--- GIVEN DATA Enclosed Below ---
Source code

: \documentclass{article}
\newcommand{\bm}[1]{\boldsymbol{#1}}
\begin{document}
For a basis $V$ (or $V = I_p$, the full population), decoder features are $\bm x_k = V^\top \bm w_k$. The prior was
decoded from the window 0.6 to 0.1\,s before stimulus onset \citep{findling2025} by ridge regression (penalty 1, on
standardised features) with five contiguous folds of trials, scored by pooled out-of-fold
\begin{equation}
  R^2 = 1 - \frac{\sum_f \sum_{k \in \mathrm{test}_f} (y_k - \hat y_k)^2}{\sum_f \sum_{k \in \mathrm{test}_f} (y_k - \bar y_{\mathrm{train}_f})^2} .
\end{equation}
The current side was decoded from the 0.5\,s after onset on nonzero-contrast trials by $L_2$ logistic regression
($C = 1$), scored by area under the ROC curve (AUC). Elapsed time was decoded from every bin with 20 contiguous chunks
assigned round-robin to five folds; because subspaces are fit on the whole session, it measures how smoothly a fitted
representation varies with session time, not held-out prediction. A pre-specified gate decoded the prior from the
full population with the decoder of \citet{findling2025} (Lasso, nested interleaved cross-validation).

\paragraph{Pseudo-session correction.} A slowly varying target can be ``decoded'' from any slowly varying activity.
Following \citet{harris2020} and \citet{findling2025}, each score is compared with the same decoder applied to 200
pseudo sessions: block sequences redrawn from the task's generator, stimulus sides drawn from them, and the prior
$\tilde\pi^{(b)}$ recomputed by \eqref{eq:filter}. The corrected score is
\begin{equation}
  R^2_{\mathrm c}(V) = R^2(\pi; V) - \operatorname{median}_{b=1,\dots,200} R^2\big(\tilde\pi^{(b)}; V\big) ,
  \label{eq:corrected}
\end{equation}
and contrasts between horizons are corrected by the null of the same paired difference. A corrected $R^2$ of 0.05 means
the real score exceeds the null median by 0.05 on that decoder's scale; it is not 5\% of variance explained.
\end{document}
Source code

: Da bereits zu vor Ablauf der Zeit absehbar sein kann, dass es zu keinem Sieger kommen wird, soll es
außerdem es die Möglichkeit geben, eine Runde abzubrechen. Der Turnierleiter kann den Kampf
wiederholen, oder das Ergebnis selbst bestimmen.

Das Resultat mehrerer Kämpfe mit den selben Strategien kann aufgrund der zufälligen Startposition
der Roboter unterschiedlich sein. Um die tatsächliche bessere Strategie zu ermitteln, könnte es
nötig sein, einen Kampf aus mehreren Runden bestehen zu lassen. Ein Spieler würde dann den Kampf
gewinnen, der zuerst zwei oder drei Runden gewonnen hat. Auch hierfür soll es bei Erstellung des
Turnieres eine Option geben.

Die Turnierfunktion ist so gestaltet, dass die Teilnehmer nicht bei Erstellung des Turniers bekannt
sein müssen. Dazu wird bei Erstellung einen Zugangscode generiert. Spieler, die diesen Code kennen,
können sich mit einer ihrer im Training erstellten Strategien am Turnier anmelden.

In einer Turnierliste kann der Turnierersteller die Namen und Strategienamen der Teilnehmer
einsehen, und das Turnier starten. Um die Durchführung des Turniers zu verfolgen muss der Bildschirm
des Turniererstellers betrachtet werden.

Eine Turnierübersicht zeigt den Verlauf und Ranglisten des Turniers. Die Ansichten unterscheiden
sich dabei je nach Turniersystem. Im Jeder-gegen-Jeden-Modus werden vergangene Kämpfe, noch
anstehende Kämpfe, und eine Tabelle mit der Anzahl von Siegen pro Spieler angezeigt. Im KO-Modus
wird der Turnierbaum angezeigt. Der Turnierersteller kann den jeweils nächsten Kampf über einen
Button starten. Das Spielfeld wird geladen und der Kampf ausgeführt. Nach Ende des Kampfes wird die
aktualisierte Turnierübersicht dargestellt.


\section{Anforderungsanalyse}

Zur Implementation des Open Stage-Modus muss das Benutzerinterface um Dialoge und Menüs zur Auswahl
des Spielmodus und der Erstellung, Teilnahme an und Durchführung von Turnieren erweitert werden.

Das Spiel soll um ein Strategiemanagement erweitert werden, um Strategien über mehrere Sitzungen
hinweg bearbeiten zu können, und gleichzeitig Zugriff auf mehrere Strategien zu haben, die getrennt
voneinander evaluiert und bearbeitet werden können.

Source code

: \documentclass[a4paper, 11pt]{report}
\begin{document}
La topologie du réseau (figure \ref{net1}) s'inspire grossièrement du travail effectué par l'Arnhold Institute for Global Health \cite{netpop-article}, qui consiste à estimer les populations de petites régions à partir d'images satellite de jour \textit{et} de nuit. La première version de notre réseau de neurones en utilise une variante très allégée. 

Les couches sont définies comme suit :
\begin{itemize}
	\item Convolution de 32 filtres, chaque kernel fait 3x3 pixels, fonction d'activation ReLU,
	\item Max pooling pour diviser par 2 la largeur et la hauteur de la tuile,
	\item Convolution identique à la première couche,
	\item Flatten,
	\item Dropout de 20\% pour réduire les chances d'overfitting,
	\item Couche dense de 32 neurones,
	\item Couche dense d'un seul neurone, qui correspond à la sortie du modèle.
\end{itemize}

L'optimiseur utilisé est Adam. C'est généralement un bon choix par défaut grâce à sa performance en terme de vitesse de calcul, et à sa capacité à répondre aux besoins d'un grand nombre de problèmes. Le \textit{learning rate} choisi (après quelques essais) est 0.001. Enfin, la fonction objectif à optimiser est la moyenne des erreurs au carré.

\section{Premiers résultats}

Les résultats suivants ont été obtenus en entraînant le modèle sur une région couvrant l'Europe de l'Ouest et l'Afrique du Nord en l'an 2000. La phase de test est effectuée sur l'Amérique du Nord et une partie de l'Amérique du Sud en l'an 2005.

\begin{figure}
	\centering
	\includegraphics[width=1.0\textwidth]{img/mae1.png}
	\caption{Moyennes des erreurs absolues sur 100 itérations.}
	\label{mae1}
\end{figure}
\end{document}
--- End of Enclosed GIVEN DATA ---
PROMPT:
Give back, exactly as written, the stretch from the line with "The current side" through the line with "($C = 1$), scored", and no other lines from the records above.

RESULT BELOW:
The current side was decoded from the 0.5\,s after onset on nonzero-contrast trials by $L_2$ logistic regression
($C = 1$), scored by area under the ROC curve (AUC). Elapsed time was decoded from every bin with 20 contiguous chunks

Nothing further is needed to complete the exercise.